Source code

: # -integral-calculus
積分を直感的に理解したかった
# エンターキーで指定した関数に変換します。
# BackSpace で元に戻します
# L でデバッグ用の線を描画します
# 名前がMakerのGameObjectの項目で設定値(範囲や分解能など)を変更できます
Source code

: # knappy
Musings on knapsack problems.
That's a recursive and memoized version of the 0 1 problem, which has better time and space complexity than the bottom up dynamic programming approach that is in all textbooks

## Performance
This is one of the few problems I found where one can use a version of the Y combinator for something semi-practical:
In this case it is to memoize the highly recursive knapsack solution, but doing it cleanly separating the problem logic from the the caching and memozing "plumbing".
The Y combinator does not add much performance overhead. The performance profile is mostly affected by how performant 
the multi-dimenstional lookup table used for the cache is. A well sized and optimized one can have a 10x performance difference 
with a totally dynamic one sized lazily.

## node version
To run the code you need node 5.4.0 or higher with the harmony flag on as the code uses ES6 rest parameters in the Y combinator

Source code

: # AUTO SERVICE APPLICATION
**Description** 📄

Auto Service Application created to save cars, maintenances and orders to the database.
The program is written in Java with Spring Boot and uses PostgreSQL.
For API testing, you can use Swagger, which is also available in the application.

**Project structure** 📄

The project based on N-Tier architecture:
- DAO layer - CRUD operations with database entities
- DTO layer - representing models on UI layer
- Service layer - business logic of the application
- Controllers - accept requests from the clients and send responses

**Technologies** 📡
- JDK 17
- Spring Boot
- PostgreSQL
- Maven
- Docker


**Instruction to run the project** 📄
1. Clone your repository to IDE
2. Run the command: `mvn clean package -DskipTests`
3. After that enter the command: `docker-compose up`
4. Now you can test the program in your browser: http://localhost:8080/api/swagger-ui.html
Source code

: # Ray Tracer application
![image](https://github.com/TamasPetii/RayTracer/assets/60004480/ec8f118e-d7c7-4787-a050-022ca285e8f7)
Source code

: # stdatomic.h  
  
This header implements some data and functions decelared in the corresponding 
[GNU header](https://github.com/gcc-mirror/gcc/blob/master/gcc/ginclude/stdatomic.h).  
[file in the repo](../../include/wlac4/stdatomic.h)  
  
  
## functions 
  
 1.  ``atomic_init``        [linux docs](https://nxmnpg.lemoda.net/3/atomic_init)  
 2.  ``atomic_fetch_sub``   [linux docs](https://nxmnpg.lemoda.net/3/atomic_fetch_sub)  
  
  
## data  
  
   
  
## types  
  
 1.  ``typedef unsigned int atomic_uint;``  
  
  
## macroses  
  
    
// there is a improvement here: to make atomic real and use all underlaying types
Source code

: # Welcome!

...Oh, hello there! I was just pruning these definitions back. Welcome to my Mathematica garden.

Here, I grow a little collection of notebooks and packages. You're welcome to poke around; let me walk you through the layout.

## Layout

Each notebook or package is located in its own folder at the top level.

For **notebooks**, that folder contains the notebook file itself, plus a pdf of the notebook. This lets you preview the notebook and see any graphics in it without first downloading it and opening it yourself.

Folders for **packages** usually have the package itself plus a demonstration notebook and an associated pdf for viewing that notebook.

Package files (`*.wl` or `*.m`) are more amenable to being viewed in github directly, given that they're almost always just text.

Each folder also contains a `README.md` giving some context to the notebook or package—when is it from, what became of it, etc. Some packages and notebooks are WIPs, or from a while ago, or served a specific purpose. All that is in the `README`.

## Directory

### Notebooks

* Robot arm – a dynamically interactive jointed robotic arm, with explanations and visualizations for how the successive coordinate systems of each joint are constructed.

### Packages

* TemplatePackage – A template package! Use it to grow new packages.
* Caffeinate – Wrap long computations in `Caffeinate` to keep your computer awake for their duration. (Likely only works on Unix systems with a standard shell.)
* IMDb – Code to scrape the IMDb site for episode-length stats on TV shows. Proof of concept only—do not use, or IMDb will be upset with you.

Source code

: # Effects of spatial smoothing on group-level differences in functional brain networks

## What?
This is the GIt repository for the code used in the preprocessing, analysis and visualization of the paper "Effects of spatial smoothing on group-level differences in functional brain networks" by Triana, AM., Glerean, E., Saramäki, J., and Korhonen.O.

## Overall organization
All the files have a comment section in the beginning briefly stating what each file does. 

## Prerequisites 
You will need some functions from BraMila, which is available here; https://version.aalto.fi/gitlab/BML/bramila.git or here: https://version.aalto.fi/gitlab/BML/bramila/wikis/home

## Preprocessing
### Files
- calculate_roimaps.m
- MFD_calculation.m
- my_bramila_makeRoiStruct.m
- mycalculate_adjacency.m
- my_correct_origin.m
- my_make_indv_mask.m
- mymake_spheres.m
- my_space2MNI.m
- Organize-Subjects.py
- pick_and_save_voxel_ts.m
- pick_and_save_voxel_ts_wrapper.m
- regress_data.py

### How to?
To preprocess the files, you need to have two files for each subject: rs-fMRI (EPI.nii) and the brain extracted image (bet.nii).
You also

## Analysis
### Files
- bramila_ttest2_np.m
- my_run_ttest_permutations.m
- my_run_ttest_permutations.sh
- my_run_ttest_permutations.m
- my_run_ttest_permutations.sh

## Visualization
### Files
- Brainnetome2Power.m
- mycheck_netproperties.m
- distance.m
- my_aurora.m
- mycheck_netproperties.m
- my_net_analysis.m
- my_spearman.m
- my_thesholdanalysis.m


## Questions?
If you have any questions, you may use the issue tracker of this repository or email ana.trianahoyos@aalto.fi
◇ ◇ ◇ ◇
Task instructions:
Each and every record above needs writing out exactly.

Task response:
Source code

: # -integral-calculus
積分を直感的に理解したかった
# エンターキーで指定した関数に変換します。
# BackSpace で元に戻します
# L でデバッグ用の線を描画します
# 名前がMakerのGameObjectの項目で設定値(範囲や分解能など)を変更できます
Source code

: # knappy
Musings on knapsack problems.
That's a recursive and memoized version of the 0 1 problem, which has better time and space complexity than the bottom up dynamic programming approach that is in all textbooks

## Performance
This is one of the few problems I found where one can use a version of the Y combinator for something semi-practical:
In this case it is to memoize the highly recursive knapsack solution, but doing it cleanly separating the problem logic from the the caching and memozing "plumbing".
The Y combinator does not add much performance overhead. The performance profile is mostly affected by how performant 
the multi-dimenstional lookup table used for the cache is. A well sized and optimized one can have a 10x performance difference 
with a totally dynamic one sized lazily.

## node version
To run the code you need node 5.4.0 or higher with the harmony flag on as the code uses ES6 rest parameters in the Y combinator

Source code

: # AUTO SERVICE APPLICATION
**Description** 📄

Auto Service Application created to save cars, maintenances and orders to the database.
The program is written in Java with Spring Boot and uses PostgreSQL.
For API testing, you can use Swagger, which is also available in the application.

**Project structure** 📄

The project based on N-Tier architecture:
- DAO layer - CRUD operations with database entities
- DTO layer - representing models on UI layer
- Service layer - business logic of the application
- Controllers - accept requests from the clients and send responses

**Technologies** 📡
- JDK 17
- Spring Boot
- PostgreSQL
- Maven
- Docker


**Instruction to run the project** 📄
1. Clone your repository to IDE
2. Run the command: `mvn clean package -DskipTests`
3. After that enter the command: `docker-compose up`
4. Now you can test the program in your browser: http://localhost:8080/api/swagger-ui.html
Source code

: # Ray Tracer application
![image](https://github.com/TamasPetii/RayTracer/assets/60004480/ec8f118e-d7c7-4787-a050-022ca285e8f7)
Source code

: # stdatomic.h  
  
This header implements some data and functions decelared in the corresponding 
[GNU header](https://github.com/gcc-mirror/gcc/blob/master/gcc/ginclude/stdatomic.h).  
[file in the repo](../../include/wlac4/stdatomic.h)  
  
  
## functions 
  
 1.  ``atomic_init``        [linux docs](https://nxmnpg.lemoda.net/3/atomic_init)  
 2.  ``atomic_fetch_sub``   [linux docs](https://nxmnpg.lemoda.net/3/atomic_fetch_sub)  
  
  
## data  
  
   
  
## types  
  
 1.  ``typedef unsigned int atomic_uint;``  
  
  
## macroses  
  
    
// there is a improvement here: to make atomic real and use all underlaying types
Source code

: # Welcome!

...Oh, hello there! I was just pruning these definitions back. Welcome to my Mathematica garden.

Here, I grow a little collection of notebooks and packages. You're welcome to poke around; let me walk you through the layout.

## Layout

Each notebook or package is located in its own folder at the top level.

For **notebooks**, that folder contains the notebook file itself, plus a pdf of the notebook. This lets you preview the notebook and see any graphics in it without first downloading it and opening it yourself.

Folders for **packages** usually have the package itself plus a demonstration notebook and an associated pdf for viewing that notebook.

Package files (`*.wl` or `*.m`) are more amenable to being viewed in github directly, given that they're almost always just text.

Each folder also contains a `README.md` giving some context to the notebook or package—when is it from, what became of it, etc. Some packages and notebooks are WIPs, or from a while ago, or served a specific purpose. All that is in the `README`.

## Directory

### Notebooks

* Robot arm – a dynamically interactive jointed robotic arm, with explanations and visualizations for how the successive coordinate systems of each joint are constructed.

### Packages

* TemplatePackage – A template package! Use it to grow new packages.
* Caffeinate – Wrap long computations in `Caffeinate` to keep your computer awake for their duration. (Likely only works on Unix systems with a standard shell.)
* IMDb – Code to scrape the IMDb site for episode-length stats on TV shows. Proof of concept only—do not use, or IMDb will be upset with you.

Source code

: # Effects of spatial smoothing on group-level differences in functional brain networks

## What?
This is the GIt repository for the code used in the preprocessing, analysis and visualization of the paper "Effects of spatial smoothing on group-level differences in functional brain networks" by Triana, AM., Glerean, E., Saramäki, J., and Korhonen.O.

## Overall organization
All the files have a comment section in the beginning briefly stating what each file does. 

## Prerequisites 
You will need some functions from BraMila, which is available here; https://version.aalto.fi/gitlab/BML/bramila.git or here: https://version.aalto.fi/gitlab/BML/bramila/wikis/home

## Preprocessing
### Files
- calculate_roimaps.m
- MFD_calculation.m
- my_bramila_makeRoiStruct.m
- mycalculate_adjacency.m
- my_correct_origin.m
- my_make_indv_mask.m
- mymake_spheres.m
- my_space2MNI.m
- Organize-Subjects.py
- pick_and_save_voxel_ts.m
- pick_and_save_voxel_ts_wrapper.m
- regress_data.py

### How to?
To preprocess the files, you need to have two files for each subject: rs-fMRI (EPI.nii) and the brain extracted image (bet.nii).
You also

## Analysis
### Files
- bramila_ttest2_np.m
- my_run_ttest_permutations.m
- my_run_ttest_permutations.sh
- my_run_ttest_permutations.m
- my_run_ttest_permutations.sh

## Visualization
### Files
- Brainnetome2Power.m
- mycheck_netproperties.m
- distance.m
- my_aurora.m
- mycheck_netproperties.m
- my_net_analysis.m
- my_spearman.m
- my_thesholdanalysis.m


## Questions?
If you have any questions, you may use the issue tracker of this repository or email ana.trianahoyos@aalto.fi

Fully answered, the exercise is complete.